> Extracted entries:

····················

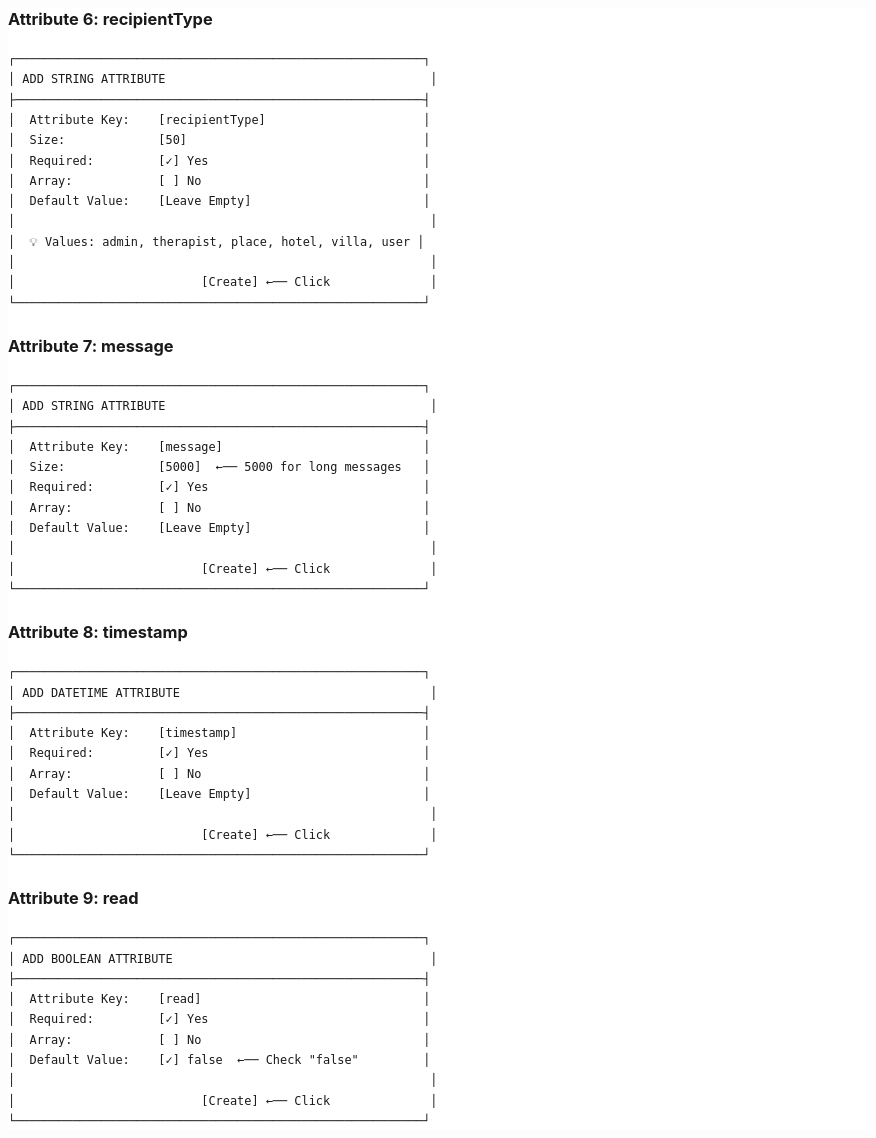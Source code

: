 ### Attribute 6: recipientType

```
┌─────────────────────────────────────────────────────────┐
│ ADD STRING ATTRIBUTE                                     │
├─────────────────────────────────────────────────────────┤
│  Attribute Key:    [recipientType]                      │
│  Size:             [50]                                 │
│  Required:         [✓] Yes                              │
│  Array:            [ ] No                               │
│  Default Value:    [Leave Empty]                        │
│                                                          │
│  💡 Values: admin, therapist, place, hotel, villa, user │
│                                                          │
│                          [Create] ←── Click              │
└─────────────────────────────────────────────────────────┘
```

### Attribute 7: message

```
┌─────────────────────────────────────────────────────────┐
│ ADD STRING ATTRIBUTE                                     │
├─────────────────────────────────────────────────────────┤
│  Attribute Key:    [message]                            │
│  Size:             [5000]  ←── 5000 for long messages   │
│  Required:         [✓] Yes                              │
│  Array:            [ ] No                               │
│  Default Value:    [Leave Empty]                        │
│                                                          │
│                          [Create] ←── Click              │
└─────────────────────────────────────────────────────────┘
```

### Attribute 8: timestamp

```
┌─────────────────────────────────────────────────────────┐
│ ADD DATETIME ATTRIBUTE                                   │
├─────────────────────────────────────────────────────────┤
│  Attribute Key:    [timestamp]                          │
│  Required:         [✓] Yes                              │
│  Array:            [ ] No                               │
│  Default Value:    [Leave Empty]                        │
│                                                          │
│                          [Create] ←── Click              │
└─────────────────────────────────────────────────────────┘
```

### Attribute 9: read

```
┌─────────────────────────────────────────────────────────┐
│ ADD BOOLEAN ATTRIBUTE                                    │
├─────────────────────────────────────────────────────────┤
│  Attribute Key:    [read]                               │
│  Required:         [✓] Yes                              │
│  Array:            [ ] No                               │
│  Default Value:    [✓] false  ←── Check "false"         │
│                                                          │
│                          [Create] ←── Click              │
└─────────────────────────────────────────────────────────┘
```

····················

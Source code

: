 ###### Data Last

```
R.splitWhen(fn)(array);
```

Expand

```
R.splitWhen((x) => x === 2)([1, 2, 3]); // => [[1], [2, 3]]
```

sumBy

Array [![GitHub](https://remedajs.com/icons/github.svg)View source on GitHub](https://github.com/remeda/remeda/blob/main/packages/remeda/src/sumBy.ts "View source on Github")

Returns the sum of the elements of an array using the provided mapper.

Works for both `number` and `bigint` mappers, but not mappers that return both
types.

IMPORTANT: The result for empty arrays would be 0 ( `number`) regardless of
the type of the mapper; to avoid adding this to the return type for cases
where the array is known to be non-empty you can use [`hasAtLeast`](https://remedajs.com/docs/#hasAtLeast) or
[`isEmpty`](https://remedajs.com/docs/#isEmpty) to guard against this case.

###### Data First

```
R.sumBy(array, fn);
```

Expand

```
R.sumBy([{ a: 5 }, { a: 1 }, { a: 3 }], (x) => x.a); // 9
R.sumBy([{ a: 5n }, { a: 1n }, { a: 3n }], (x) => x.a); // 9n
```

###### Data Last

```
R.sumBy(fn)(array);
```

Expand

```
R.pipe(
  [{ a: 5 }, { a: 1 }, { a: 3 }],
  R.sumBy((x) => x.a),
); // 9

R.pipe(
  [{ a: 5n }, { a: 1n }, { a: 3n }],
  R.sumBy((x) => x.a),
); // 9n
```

····················

> Description of the task:
Write out exactly the lines that fall from the line with "Returns the sum" to the line with "the type of" in the records above, keeping both ends.

> Answer below:
Returns the sum of the elements of an array using the provided mapper.

Works for both `number` and `bigint` mappers, but not mappers that return both
types.

IMPORTANT: The result for empty arrays would be 0 ( `number`) regardless of
the type of the mapper; to avoid adding this to the return type for cases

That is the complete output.